In a recent study, we showed that Sec15p normally arrives at exocytic sites by vesicular transport, which is an actin-dependent process (Boyd et al., 2004). To understand the mechanism behind the actin-independent and Bem1-dependent Sec15p localization observed here, we conducted fluorescence recovery after photobleaching (FRAP) experiments to determine the dynamics of Sec15-GFP at bud sites in the presence or absence of actin cables (Fig. 7). We added Lat-A dissolved in DMSO to an exponentially growing culture of a strain expressing Sec15-GFP as the sole copy of SEC15. Cultures were incubated with 200 μM Lat-A at room temperature for 30 minutes, then diluted with an equal volume of melted low-melting-point (LMP) agarose at 37°C before being mounted on a slide for photobleaching and observation. The final Lat-A concentration during photobleaching was thus 100 μM. Cells treated with DMSO alone exhibited a photobleaching recovery tau of 22±5 seconds (n=15 cells). When treated with Lat-A, the same strain exhibited a recovery tau more than four times longer: 90±16 seconds (n=13 cells) (Fig. 7A,B). This indicates that Sec15-GFP actively localizes in the absence of actin cables; however, the mechanism used in this situation is much slower than that used when the actin cable network is intact. The recovery in the presence of Lat-A is approximately twice as efficient as when Lat-A is absent (32% compared with 15%) (Fig. 7C). This probably reflects the smaller fraction of Sec15-GFP in the bud tips prior to bleaching of Lat-A-treated cells.

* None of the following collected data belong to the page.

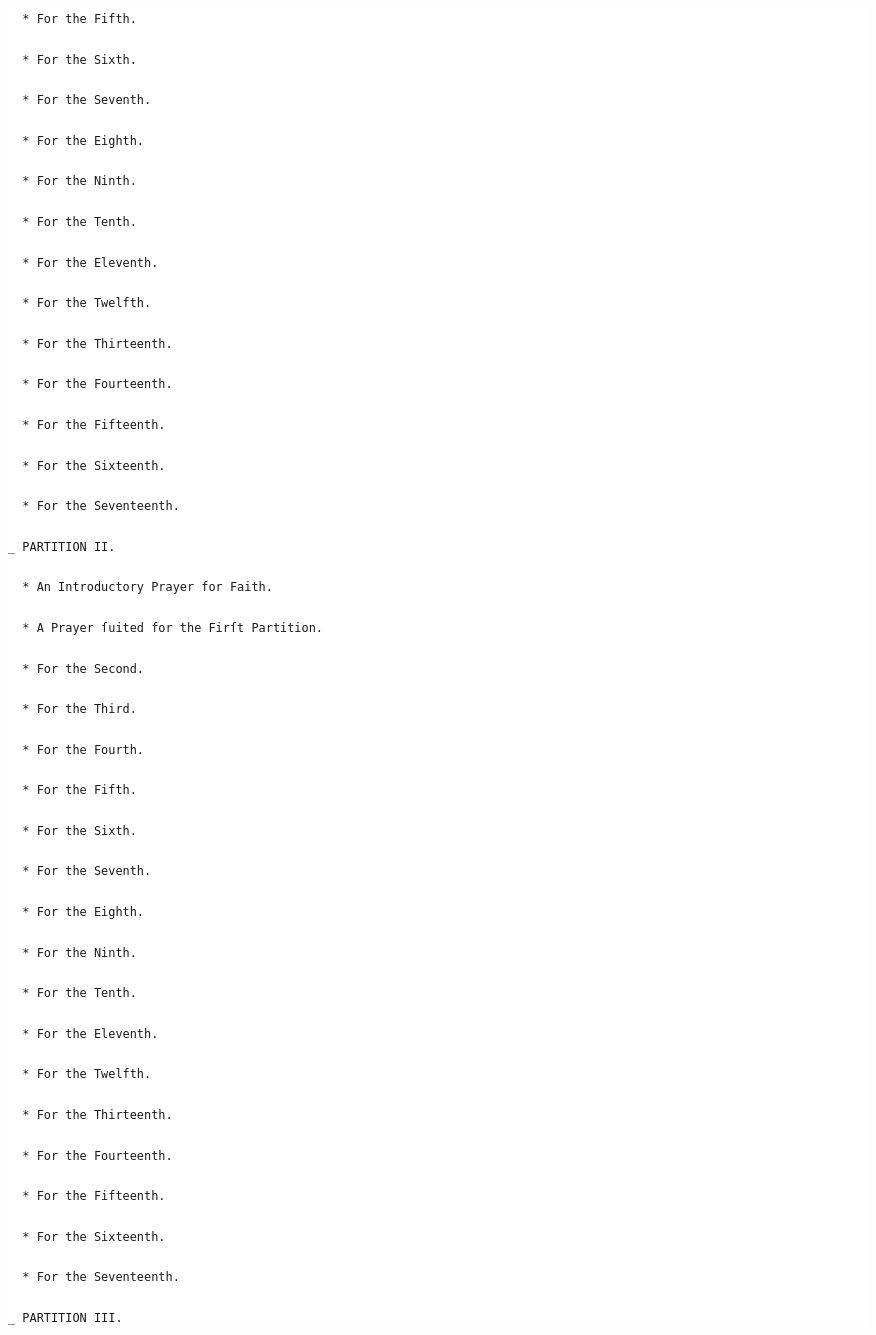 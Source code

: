       * For the Fifth.

      * For the Sixth.

      * For the Seventh.

      * For the Eighth.

      * For the Ninth.

      * For the Tenth.

      * For the Eleventh.

      * For the Twelfth.

      * For the Thirteenth.

      * For the Fourteenth.

      * For the Fifteenth.

      * For the Sixteenth.

      * For the Seventeenth.

    _ PARTITION II.

      * An Introductory Prayer for Faith.

      * A Prayer ſuited for the Firſt Partition.

      * For the Second.

      * For the Third.

      * For the Fourth.

      * For the Fifth.

      * For the Sixth.

      * For the Seventh.

      * For the Eighth.

      * For the Ninth.

      * For the Tenth.

      * For the Eleventh.

      * For the Twelfth.

      * For the Thirteenth.

      * For the Fourteenth.

      * For the Fifteenth.

      * For the Sixteenth.

      * For the Seventeenth.

    _ PARTITION III.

We further tested the role of the Sec15p-Bem1p interaction by examining the subcellular localization of a GFP-tagged sec15-1 allele defective in Bem1p binding. In wild-type cells, all exocyst subunits localize to exocytic sites: at the emerging bud site and the tips of small buds early in the cell cycle; and at the neck separating mother/daughter cells late in the cycle. Wild-type Sec15-GFP localization was examined as a positive control, and as expected it was found to localize to sites of active exocytosis at both 25°C and 37°C (Fig. 8A, top two panels). However, the localization of Sec15-1–GFP was significantly altered at both temperatures. Sec15-1–GFP was very faint at the permissive temperature and, if visible, the localization appeared to be cytoplasmic (Fig. 8A). The normal localization to small bud tips or bud necks was rarely observed. At the restrictive temperature of 37°C, the Sec15-1–GFP signal formed a disorganized array of cytoplasmic puncta distributed over both mother and daughter cells. Overall, the microscopic analysis indicates that the last 76 residues, which are missing in Sec15-1p and are involved in Bem1p interaction, are also important for the proper localization of Sec15p to exocytic sites. Since a dramatic effect is seen even at the permissive temperature, it is unlikely to be an indirect effect of a disruption in membrane traffic or cell growth. Next, we examined whether the mislocalization of Sec15-1p affects the localization of other exocyst subunits, such as Sec8p. The wild-type Sec8-GFP localization is comparable with that of Sec15-GFP and other exocyst subunits, and the signal is rather bright (Fig. 8C, top two panels). However, in a sec15-1 background, the localization of Sec8-GFP was altered. At permissive temperature, the Sec8-GFP signal was very faint, reminiscent of the localization of Sec15-1–GFP, whereas at restrictive temperature Sec8-GFP was found to be in a punctate pattern (Fig. 8C, bottom two panels). Therefore, we conclude that the C-terminus of Sec15p is important both for the localization of Sec15p and that of other exocyst subunits.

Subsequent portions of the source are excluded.